A man of the cloth once said unto me 'any man faced with his own demise and laughed foolishly at the wicked, was either a damn fool or the bravest man I'd ever meet.'with some consideration I have concluded you to be a damn fool, but still a man I would like to meet. My offer, however, comes with some degree of secrecy. First, you come alone. Second, you write the story as I tell it and not how you feel it should be told. The details are below. A smart man would consider the alternative. 

Respectfully, 

A.Zombi

Colby brought up his blog on the computer screen and checked the readership. It had nearly doubled since his last posting. Landing an interview with Doctor Zombi

He now stood at the door of room 36B. There was the faintest hint of sweat on his forehead, wiped clean with his hand as he began to knock on the door that opened before he had the chance to knock. The man before him was much taller than he had anticipated. Colby stood in the range of six foot three inches, and this man was easily a foot taller, his face marred by the top of the door, kept his identity, for the moment, a mystery.
     "Do come inside." he said turning from the door back into the poorly lit room.
Colby stepped inside noticing a peculiar smell in the air, which he could not quite place a finger upon. A point to remember that the man quickly detoured his attention from with the sudden flash of a match at the end of his hand-rolled cigarette.

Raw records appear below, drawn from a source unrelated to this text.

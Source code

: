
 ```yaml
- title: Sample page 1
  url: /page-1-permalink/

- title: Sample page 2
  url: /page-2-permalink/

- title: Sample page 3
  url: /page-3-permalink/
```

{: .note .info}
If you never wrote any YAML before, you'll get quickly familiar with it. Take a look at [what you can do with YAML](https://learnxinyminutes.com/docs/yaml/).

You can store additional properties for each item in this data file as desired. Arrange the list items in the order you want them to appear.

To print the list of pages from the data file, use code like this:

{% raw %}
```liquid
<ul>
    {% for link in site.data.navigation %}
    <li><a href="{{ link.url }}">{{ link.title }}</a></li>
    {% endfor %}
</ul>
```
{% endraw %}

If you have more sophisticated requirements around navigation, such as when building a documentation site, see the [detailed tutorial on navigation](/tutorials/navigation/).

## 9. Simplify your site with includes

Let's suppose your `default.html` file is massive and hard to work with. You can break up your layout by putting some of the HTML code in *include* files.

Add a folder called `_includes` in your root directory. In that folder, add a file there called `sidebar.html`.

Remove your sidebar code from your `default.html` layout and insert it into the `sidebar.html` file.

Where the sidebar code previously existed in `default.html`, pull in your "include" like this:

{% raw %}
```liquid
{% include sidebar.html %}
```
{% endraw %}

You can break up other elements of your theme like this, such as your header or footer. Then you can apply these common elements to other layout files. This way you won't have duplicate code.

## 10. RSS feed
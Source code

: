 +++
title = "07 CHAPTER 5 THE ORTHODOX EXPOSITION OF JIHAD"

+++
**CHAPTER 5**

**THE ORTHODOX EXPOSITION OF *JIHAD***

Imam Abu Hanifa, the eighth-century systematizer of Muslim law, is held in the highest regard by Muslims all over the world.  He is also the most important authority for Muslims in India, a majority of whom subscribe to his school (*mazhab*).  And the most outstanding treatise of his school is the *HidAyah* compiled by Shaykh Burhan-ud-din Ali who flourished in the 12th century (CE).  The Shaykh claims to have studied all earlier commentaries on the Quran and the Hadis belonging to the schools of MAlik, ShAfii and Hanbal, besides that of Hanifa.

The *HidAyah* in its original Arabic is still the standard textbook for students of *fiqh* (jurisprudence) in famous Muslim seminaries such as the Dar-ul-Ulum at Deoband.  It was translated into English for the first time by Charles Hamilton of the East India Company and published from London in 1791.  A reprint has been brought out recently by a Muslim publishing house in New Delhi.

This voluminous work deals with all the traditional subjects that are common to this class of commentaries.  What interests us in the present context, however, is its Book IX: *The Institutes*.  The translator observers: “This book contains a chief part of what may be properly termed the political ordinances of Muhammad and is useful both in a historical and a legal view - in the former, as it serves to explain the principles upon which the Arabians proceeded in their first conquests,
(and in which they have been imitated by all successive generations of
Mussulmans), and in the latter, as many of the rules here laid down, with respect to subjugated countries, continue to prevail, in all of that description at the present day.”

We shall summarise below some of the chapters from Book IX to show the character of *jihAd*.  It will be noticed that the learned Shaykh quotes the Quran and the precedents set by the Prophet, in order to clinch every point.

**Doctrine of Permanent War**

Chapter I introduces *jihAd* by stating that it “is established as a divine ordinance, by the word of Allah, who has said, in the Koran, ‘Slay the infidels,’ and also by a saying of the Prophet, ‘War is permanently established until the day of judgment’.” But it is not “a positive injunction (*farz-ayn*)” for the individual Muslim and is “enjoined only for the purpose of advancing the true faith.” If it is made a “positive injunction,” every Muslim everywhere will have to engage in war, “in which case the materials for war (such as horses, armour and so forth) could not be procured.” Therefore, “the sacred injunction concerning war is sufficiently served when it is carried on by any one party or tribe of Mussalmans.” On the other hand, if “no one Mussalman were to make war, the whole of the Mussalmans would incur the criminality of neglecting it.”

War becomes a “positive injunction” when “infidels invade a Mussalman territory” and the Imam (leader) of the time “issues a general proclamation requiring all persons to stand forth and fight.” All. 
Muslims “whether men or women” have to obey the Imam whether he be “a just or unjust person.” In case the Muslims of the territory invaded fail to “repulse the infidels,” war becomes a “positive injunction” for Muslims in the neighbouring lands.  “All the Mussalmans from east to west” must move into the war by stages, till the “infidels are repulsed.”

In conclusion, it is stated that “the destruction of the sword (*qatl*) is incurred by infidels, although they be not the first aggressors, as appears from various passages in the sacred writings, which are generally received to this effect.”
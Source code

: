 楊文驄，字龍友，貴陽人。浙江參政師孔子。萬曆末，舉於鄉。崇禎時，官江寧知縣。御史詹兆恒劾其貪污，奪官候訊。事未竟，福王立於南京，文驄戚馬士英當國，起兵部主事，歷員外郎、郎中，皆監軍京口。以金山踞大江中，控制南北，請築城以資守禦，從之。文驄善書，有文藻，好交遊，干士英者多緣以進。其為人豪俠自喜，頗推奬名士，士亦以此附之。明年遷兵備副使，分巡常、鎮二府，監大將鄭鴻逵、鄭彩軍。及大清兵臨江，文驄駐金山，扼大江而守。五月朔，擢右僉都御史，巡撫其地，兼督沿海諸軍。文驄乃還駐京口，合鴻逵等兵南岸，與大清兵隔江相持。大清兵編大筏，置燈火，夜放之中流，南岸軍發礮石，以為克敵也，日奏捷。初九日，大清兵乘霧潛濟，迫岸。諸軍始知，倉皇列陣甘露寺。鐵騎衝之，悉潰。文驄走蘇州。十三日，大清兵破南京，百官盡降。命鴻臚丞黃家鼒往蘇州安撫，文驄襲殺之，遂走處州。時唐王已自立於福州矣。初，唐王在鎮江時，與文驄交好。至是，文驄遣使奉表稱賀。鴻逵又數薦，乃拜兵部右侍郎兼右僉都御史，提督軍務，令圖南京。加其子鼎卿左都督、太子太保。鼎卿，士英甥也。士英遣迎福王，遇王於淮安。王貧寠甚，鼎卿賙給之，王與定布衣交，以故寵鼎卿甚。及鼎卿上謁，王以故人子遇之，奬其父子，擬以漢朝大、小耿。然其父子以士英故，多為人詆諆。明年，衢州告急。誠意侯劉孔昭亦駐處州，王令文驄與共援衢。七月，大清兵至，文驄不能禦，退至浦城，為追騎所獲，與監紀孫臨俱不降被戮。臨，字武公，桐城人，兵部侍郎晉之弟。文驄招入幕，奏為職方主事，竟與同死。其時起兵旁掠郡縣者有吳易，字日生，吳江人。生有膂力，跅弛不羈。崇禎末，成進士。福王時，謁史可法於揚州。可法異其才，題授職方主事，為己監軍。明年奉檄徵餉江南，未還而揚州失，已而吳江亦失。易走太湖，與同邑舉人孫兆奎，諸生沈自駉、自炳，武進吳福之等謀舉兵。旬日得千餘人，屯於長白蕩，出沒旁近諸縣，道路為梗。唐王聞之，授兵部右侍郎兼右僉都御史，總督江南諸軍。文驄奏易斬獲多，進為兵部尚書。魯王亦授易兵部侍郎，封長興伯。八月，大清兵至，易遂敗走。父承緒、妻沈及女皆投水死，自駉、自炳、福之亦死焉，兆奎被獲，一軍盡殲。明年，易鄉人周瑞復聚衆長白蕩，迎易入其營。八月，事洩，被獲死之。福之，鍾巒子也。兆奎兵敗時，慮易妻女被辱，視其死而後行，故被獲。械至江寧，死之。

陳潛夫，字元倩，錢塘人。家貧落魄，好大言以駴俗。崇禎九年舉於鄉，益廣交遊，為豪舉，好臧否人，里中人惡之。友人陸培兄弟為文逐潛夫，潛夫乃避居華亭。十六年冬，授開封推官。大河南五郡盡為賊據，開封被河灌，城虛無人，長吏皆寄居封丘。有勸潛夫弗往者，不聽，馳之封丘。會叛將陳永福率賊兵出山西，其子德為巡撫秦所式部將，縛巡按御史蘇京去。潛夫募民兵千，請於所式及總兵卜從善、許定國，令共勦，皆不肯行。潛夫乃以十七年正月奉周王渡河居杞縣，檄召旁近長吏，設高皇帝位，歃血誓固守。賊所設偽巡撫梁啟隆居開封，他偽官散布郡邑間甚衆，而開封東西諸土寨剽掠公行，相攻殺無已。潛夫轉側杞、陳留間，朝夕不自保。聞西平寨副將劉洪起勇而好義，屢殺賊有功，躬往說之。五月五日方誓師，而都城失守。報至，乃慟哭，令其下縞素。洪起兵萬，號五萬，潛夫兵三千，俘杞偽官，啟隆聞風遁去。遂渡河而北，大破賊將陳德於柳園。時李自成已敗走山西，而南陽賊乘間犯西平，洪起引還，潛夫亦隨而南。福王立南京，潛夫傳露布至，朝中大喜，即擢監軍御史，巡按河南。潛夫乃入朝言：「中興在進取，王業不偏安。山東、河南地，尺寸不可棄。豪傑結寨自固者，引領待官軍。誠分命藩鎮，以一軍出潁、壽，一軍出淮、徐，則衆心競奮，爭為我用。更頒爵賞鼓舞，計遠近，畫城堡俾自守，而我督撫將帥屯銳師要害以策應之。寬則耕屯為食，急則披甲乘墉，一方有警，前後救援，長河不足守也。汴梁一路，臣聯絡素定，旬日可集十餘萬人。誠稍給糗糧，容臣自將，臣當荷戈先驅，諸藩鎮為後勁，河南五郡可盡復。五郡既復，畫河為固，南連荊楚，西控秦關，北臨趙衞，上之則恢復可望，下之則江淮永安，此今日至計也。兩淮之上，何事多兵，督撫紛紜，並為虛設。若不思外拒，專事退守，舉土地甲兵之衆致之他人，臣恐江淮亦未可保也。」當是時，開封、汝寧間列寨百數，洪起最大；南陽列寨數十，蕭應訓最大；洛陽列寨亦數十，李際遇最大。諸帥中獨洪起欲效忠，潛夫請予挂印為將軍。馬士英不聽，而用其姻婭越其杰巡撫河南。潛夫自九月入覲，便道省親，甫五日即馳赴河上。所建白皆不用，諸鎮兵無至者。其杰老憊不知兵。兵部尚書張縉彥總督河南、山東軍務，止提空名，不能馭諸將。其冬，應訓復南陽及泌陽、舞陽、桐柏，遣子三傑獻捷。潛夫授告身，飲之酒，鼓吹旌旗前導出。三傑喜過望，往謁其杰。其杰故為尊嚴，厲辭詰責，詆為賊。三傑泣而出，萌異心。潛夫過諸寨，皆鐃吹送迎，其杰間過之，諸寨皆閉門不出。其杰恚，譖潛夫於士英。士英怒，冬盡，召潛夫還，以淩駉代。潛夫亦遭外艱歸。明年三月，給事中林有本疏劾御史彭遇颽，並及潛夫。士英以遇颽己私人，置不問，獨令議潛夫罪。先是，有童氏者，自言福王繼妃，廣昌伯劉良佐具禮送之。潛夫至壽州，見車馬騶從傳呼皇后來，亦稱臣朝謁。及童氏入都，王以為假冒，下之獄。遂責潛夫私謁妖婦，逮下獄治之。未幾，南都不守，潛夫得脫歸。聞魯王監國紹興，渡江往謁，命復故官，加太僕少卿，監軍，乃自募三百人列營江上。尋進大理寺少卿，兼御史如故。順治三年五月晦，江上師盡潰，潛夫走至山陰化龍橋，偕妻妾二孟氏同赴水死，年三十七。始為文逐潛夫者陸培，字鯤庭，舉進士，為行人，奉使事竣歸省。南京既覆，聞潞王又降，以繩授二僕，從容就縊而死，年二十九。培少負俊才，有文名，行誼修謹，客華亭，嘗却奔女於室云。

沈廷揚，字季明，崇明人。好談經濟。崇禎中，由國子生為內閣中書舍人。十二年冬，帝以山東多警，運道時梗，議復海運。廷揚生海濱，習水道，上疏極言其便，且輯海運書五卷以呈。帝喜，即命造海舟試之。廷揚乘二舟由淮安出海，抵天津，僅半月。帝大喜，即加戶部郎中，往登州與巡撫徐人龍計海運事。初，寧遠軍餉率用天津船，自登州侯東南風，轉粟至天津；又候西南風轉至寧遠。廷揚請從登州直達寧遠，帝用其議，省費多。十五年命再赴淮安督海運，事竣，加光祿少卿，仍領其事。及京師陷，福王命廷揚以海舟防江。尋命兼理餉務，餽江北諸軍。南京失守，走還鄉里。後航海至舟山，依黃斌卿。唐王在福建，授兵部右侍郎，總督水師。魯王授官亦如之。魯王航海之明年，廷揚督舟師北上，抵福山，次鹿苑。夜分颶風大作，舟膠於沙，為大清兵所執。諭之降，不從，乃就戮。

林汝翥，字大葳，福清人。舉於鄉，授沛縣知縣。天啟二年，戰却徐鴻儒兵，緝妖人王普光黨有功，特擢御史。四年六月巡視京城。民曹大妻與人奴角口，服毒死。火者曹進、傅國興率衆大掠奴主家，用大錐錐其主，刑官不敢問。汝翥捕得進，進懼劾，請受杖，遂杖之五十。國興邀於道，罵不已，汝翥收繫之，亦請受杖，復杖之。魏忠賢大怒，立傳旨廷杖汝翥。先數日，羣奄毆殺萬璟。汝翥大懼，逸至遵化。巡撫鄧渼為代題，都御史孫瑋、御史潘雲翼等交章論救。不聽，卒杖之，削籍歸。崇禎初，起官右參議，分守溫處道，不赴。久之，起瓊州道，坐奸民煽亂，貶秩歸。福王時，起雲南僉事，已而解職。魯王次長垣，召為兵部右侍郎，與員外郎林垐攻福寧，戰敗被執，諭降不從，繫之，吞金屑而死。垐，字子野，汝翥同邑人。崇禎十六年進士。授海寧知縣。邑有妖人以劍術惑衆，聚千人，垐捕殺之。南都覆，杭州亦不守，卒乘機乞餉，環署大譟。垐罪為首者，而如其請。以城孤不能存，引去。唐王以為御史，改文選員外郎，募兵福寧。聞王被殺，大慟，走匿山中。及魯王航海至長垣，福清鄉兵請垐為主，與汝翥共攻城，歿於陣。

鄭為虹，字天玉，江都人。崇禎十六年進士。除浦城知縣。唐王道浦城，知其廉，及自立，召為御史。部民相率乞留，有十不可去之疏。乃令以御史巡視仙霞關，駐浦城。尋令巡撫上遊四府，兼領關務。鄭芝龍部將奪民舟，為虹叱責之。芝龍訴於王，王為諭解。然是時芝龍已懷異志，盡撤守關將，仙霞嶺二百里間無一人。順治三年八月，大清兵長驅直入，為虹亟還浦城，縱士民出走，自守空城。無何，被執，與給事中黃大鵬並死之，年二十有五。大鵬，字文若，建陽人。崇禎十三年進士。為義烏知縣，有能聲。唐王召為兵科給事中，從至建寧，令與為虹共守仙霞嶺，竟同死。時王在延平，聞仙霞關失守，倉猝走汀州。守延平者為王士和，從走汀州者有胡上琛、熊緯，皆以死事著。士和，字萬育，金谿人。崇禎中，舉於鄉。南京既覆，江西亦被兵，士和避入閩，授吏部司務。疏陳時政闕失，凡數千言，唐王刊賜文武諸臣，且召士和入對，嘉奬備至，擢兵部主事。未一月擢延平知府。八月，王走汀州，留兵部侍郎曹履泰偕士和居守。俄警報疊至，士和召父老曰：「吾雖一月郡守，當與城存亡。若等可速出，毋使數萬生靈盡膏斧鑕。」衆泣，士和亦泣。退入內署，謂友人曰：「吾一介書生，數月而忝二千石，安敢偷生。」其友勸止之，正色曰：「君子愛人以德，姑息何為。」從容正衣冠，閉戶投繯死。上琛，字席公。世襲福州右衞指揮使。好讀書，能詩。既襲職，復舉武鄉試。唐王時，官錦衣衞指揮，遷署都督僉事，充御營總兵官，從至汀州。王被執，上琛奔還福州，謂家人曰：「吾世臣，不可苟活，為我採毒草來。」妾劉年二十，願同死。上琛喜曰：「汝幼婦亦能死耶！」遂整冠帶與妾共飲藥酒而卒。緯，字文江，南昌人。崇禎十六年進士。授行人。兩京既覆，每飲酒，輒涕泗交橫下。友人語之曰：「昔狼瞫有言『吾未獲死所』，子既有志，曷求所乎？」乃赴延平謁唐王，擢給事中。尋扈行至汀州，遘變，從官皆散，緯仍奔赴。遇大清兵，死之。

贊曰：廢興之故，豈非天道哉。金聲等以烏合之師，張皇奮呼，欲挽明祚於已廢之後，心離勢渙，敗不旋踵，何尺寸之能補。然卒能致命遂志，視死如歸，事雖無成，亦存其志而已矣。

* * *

     "Have a seat mister Kurtins. Our time together is limited, and I want to make sure we cover...everything."
Colby was understandably nervous. He sat and placed his notes in his laps, trying not to stare at the partially disfigured bits on the lamp lit side of his face. The room, for the most part, was dark and cold. The noise from the air-conditioning unit rumbled loudly, pushing freezing air and the smoke from Doctor Zombi's cigarette across the room. If the intent was to make the experience an uncomfortable one, Doctor Zombi was doing a fine job.

He blew a tight smoke ring from his lips, crossing his leg over the other, sinking back into the veil of shadows.
     "Your...opinion piece was...plagued with inconsistencies. A terrible consequence of projecting personal feelings towards something that can never be fully understood."

     "I'm sorry" Colby interrupted, "but if you could confirm that you are the Doctor Acredis Zombi."

The shadow was still and silent, enjoying another long pull from its cigarette.  "I believe my correspondence stated very clearly that our time is...limited. Perhaps we can skip the obvious and venture instead down the road less traveled?"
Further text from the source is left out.